**Prompt**
Give again the lines of the data from its first line through the line with "la recherche de". Change nothing.

**Excerpted data**
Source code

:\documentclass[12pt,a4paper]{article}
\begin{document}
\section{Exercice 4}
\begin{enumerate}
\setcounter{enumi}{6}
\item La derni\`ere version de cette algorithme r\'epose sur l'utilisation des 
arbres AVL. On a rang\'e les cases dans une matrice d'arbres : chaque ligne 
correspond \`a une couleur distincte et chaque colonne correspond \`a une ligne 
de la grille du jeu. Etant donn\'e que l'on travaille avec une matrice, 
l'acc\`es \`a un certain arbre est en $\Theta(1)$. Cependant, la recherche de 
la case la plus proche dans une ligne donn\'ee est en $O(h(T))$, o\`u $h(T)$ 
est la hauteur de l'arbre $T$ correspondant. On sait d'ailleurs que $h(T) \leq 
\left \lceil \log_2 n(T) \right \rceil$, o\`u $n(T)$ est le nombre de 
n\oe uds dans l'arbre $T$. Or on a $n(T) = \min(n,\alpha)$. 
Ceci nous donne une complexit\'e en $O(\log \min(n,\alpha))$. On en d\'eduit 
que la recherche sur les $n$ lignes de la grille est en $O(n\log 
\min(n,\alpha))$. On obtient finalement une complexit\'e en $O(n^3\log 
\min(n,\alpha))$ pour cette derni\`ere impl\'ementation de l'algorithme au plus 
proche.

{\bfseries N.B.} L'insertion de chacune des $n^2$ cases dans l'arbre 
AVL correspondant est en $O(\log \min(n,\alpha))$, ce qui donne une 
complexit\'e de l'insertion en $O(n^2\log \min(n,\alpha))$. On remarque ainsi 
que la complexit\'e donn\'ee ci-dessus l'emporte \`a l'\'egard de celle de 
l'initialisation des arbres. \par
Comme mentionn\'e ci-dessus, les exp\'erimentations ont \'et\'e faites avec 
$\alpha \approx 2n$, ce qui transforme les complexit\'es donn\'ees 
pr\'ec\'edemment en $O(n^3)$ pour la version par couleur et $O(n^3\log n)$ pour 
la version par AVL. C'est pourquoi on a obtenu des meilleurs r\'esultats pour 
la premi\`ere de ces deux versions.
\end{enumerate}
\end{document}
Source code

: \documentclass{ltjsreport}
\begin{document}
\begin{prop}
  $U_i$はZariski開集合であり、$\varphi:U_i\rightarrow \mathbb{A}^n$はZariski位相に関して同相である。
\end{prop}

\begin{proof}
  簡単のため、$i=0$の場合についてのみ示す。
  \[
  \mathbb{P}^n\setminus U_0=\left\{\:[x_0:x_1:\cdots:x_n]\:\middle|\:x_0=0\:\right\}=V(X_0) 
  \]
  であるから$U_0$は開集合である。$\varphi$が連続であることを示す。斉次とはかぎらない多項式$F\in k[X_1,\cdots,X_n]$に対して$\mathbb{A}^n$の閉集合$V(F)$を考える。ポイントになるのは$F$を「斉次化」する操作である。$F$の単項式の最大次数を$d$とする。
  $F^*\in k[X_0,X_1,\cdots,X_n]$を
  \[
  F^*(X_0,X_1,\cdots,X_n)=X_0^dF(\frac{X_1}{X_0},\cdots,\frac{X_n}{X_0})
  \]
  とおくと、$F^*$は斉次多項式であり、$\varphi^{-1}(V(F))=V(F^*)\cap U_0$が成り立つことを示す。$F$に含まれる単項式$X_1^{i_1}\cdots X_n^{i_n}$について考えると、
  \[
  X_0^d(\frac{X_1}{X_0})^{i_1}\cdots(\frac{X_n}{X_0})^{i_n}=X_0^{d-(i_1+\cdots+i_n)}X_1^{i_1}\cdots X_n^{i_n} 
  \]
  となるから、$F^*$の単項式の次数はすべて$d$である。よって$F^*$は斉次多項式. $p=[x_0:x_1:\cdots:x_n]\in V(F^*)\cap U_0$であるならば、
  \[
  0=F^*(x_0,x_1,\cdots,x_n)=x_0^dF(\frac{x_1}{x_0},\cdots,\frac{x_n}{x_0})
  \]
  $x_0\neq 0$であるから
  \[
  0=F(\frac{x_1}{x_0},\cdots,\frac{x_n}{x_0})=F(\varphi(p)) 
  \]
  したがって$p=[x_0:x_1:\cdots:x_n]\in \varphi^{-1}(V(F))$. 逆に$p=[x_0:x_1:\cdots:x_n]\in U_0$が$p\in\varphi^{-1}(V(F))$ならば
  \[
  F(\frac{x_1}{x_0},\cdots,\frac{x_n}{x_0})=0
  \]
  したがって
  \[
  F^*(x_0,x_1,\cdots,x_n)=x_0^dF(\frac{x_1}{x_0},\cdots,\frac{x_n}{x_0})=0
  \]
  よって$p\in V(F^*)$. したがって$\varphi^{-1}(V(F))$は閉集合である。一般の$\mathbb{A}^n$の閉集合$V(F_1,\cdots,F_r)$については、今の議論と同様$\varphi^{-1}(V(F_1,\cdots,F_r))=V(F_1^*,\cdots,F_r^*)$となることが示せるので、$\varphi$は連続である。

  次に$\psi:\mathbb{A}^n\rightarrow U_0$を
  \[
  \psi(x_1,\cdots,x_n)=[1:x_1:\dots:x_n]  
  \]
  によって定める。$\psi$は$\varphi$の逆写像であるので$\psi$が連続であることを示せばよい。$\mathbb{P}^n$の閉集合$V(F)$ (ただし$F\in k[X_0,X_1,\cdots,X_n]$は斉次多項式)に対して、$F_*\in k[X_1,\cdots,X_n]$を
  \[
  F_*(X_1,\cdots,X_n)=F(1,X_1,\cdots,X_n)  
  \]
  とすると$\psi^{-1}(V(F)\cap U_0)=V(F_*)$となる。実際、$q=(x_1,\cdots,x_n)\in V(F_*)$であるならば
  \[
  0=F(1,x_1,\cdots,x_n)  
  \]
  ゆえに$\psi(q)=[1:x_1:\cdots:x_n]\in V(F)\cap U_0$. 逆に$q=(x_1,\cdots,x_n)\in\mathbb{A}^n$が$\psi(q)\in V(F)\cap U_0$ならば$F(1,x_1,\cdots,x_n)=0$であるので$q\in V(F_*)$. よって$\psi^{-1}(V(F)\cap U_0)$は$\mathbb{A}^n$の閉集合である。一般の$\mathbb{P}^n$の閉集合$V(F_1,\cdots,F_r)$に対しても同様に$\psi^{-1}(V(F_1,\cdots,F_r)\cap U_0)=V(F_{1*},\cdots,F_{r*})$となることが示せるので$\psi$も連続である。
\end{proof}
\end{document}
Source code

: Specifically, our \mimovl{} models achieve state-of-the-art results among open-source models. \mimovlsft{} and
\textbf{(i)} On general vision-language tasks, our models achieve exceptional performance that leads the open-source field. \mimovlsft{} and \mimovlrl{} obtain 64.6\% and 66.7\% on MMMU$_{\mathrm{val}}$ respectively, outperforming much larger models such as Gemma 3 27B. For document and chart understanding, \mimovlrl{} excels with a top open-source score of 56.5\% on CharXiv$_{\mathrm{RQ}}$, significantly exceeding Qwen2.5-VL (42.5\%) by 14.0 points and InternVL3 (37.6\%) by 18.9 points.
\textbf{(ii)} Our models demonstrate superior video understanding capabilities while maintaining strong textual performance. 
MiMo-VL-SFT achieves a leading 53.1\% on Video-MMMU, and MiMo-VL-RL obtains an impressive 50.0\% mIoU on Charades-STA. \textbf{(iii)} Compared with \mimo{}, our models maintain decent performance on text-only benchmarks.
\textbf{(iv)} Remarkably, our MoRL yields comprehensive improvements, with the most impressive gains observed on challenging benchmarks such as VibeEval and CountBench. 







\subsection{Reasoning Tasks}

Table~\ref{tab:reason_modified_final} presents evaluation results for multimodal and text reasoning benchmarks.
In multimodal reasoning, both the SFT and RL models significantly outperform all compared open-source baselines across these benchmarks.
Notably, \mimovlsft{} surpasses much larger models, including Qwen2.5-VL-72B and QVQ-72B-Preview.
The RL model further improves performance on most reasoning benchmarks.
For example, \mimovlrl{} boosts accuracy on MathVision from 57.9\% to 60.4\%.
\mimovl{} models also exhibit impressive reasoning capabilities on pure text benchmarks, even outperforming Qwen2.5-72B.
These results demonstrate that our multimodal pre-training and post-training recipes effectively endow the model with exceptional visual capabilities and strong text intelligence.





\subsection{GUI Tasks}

**Answer for the task**
Source code

:\documentclass[12pt,a4paper]{article}
\begin{document}
\section{Exercice 4}
\begin{enumerate}
\setcounter{enumi}{6}
\item La derni\`ere version de cette algorithme r\'epose sur l'utilisation des 
arbres AVL. On a rang\'e les cases dans une matrice d'arbres : chaque ligne 
correspond \`a une couleur distincte et chaque colonne correspond \`a une ligne 
de la grille du jeu. Etant donn\'e que l'on travaille avec une matrice, 
l'acc\`es \`a un certain arbre est en $\Theta(1)$. Cependant, la recherche de 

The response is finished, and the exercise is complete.